I hear about the promise of Cuba a lot and hope that the $2 billion dollar Cuban tourism industry will get an infusion once Castro and company are gone. Predictions are about an extra one million American tourists per year. Right now, there aren't enough hotels, let alone good hotels, to handle that kind of increase.
Speaking of hotels, did you know that the Cuban Armed Forces are in charge of a large part of the tourism industry in Cuba? Fidel's brother is the Tourism Minister and recently cleaned house of civilian staff and replaced them with his tenietes de tropa de linea.

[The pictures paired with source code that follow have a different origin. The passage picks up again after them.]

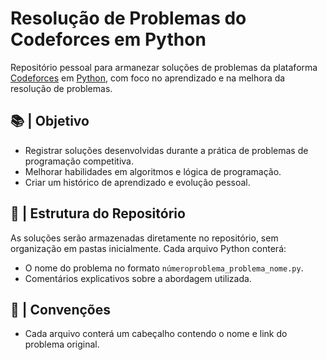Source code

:# Resolução de Problemas do Codeforces em Python
Repositório pessoal para armanezar soluções de problemas da plataforma [Codeforces](https://codeforces.com/) em [Python](https://www.python.org/), com foco no aprendizado e na melhora da resolução de problemas.

## 📚 | Objetivo 
- Registrar soluções desenvolvidas durante a prática de problemas de programação competitiva.
- Melhorar habilidades em algoritmos e lógica de programação.
- Criar um histórico de aprendizado e evolução pessoal.

## 🚀 | Estrutura do Repositório
As soluções serão armazenadas diretamente no repositório, sem organização em pastas inicialmente. Cada arquivo Python conterá:
- O nome do problema no formato `númeroproblema_problema_nome.py`.
- Comentários explicativos sobre a abordagem utilizada.

## 📝 | Convenções
- Cada arquivo conterá um cabeçalho contendo o nome e link do problema original.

From the July 29th Economist (subscription only):
Tourists: by the left, march
Military command and control for the hotel industry
<...> Earlier this year, in a video circulated among Communist Party members, Raúl Castro, the president's brother and defence minister, likened the industry to “a tree born twisted that must be uprooted and planted anew.” Pruning has been brutal: out have gone the tourism minister, three deputy ministers, and dozens of other top managers and officials. The new tree, it turns out, is a military one: the ministry is now full of staff from Gaviota, a hotel company set up by the armed forces in the early 1990s. <...> The military takeover of tourism is part of a broader campaign against corruption. In his speech, Raúl Castro claimed that “lack of respect” for the government and the Communist Party permeates the industry. Even though most tourism jobs are held by party members, money that should flow into state coffers was winding up in individuals' pockets, he said. <...> Another interpretation of the tourism shake-up is that the reforms were having the predictable effect of loosening party control over life in Cuba. That is something Fidel Castro was only prepared to contemplate out of desperation in the wake of the Soviet collapse. Now, he is using George Bush's hostility to his regime as a pretext to extinguish anything that smacks of capitalist penetration of his revolution. Whether the military takeover will end up turning a holiday in Cuba into a more regimented affair remains to be seen.
Kind of boggles the imagination , doesn't it?
"Daddy, what did you do in the military?"
"I was a concierge."
Strange. Just strange.
Anyway, I look forward to the day when I can take my family to visit Cuba and toast Cubans ("Libertad!") with an authentic mojito in the La Bodeguita del Medio bar in Old Havana.